Server losing secrets?

Fri Jun 24 12:39:37 PDT 2005

So here's a case I ran into today, testing my sample openID server 
against livejournal's consumer (on one of the goathack systems):

1. I gave my identity URL to the consumer.
2. I had a bug in my server code, causing the transaction to fail.
3. I found and fixed the bug, and restarted the server.
4. The server was using only transient storage of secrets.
5. The server was setting the expiration for its secrets one month into 
the future.
6. The consumer still had a handle cached, that wasn't useable.
7. The server had no way to tell the consumer that the handle wasn't 
useable.

I quickly realized what was going on, and lowered the server's secret 
expiration to two minutes, and moved the other goathack system.

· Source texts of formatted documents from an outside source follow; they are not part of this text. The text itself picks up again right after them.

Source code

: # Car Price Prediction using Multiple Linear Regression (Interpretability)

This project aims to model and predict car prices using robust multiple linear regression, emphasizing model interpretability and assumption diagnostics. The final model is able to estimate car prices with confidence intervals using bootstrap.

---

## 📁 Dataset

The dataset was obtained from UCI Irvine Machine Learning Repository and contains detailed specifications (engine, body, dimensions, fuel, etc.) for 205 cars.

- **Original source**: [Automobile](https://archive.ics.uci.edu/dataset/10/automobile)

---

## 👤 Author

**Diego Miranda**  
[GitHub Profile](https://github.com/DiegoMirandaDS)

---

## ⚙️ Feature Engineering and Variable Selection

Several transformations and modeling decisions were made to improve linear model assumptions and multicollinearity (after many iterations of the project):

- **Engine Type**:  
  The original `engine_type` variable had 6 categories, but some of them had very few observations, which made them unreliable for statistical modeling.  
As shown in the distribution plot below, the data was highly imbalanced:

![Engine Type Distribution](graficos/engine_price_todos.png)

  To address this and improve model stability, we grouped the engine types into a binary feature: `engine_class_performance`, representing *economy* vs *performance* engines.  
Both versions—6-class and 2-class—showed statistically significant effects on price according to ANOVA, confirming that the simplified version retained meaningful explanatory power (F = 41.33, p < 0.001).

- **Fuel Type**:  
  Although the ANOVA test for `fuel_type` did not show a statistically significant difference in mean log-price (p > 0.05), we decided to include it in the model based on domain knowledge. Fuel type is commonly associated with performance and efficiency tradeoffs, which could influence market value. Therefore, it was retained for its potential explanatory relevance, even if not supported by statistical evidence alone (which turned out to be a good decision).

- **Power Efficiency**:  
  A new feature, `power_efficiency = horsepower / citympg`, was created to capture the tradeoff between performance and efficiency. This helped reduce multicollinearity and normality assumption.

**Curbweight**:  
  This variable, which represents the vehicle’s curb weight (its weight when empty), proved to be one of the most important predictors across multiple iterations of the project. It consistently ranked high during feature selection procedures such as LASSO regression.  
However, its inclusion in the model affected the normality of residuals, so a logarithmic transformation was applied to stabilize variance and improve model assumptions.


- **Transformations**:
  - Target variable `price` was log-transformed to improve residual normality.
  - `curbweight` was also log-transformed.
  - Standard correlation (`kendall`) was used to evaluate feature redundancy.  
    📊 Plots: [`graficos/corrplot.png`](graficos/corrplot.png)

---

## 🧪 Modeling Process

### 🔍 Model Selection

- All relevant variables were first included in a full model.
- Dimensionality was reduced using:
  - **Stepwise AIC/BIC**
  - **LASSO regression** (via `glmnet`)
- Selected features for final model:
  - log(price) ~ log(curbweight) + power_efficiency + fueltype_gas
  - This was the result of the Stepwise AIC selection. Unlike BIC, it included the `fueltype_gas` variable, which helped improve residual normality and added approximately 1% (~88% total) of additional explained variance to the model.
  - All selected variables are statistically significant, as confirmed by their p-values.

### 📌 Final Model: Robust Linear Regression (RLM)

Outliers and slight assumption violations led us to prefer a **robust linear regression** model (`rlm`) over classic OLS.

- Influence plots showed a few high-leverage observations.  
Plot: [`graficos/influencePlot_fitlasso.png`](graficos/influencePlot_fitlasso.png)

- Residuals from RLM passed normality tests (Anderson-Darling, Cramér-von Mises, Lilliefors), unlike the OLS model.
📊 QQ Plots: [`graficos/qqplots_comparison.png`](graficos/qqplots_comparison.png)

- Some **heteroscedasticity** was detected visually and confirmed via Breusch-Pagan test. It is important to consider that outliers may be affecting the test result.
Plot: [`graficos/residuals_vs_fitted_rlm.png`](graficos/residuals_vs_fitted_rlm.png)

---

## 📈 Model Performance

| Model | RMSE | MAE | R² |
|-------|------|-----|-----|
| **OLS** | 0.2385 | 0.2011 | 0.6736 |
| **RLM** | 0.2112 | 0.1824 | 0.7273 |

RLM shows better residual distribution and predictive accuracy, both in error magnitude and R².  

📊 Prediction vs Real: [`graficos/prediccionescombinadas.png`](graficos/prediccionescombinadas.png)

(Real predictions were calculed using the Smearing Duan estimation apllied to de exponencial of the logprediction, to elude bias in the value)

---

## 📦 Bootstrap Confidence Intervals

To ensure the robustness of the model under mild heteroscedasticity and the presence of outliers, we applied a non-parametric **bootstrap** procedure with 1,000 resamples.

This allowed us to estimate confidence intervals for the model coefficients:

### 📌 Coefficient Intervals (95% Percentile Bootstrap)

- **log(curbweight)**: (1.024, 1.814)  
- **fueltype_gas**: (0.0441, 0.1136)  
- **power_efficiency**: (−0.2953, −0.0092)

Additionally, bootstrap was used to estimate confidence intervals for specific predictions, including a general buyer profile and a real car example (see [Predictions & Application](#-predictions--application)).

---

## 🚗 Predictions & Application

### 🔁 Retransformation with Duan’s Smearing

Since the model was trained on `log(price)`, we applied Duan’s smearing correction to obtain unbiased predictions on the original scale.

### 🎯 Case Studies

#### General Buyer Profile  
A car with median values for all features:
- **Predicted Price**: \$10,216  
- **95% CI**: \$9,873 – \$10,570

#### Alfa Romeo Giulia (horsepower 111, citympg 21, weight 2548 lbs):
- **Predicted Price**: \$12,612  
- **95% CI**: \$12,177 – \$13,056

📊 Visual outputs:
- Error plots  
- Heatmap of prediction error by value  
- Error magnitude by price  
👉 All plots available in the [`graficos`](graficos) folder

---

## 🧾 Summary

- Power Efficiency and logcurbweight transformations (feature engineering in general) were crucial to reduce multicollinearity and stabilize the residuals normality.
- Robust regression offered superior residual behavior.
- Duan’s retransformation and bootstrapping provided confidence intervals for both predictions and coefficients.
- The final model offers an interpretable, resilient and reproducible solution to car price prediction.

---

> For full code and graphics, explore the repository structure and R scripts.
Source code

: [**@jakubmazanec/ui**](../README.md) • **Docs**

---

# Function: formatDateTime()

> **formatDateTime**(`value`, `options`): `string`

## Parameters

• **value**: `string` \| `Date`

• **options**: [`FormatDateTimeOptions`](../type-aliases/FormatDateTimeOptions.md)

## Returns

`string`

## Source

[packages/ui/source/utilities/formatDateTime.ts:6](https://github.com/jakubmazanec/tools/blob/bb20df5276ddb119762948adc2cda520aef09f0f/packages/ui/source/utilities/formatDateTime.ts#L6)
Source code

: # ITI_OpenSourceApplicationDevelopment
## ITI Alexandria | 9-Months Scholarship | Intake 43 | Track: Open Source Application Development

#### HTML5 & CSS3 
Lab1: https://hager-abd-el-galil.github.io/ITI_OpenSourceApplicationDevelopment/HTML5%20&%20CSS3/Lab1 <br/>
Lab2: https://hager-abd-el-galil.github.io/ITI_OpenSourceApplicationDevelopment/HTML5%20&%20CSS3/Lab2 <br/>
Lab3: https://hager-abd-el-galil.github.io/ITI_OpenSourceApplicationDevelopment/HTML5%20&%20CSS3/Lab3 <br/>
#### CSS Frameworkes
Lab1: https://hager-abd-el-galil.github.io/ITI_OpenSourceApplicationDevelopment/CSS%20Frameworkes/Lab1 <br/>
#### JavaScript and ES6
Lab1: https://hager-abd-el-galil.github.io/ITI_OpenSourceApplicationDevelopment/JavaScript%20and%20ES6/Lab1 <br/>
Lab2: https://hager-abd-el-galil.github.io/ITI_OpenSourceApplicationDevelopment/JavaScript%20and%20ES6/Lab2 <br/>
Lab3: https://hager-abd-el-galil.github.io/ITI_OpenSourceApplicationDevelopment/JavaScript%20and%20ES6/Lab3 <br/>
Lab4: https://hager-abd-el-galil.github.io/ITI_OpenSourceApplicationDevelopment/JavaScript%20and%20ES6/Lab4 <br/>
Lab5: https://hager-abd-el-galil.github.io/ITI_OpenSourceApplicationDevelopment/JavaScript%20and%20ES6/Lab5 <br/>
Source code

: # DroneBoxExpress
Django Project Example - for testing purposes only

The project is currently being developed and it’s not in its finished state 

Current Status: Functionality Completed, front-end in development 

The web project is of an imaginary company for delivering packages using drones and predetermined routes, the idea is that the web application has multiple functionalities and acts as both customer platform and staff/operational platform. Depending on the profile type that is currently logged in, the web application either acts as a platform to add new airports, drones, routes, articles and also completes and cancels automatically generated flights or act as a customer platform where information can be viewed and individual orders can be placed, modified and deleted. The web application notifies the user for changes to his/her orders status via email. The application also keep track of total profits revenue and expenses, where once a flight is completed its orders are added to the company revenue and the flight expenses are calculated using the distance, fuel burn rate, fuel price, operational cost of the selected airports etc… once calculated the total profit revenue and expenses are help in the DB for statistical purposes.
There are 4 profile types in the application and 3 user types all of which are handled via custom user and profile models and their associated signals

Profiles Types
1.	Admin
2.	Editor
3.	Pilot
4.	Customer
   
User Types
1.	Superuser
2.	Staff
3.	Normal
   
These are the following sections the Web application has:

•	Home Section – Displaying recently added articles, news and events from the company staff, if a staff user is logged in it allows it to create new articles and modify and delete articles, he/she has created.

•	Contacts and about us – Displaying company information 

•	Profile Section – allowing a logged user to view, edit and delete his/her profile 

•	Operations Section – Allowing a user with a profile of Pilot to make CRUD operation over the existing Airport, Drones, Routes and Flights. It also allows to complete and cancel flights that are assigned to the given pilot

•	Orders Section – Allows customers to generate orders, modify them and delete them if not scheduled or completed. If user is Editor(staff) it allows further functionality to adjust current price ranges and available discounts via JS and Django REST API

The problem was that it was too late on the first system.  It already 
had an association with my server, so it wasn't going to try to get a 
new one.  There was no way for my server to signal the consumer that the 
problem was an unrecognized assoc_handle, and that fetching a new 
association would solve the problem.

While the case I was working on was a bit silly (transient storage, but 
setting the expiration a month in the future?), I can see much more 
reasonable cases where the same problem will arise.  For instance, a 
server setting the expiration a month in the future using a MySQL DB to 
store secrets, and getting that table corrupted by a particularly vicous 
crash involving say...  Your colo facility losing power unexpectedly, 
and having your hardware doing write caching even though it said it 
wasn't?  (Just to pick a case a few people might be familiar with)  :)

There needs to be a way to recover from something like that in the spec. 
  Some system needs to exist where the server can tell the consumer that 
it didn't recognize the assoc_handle it received, and to get a new 
association and try again.

How should that be specified?

Carl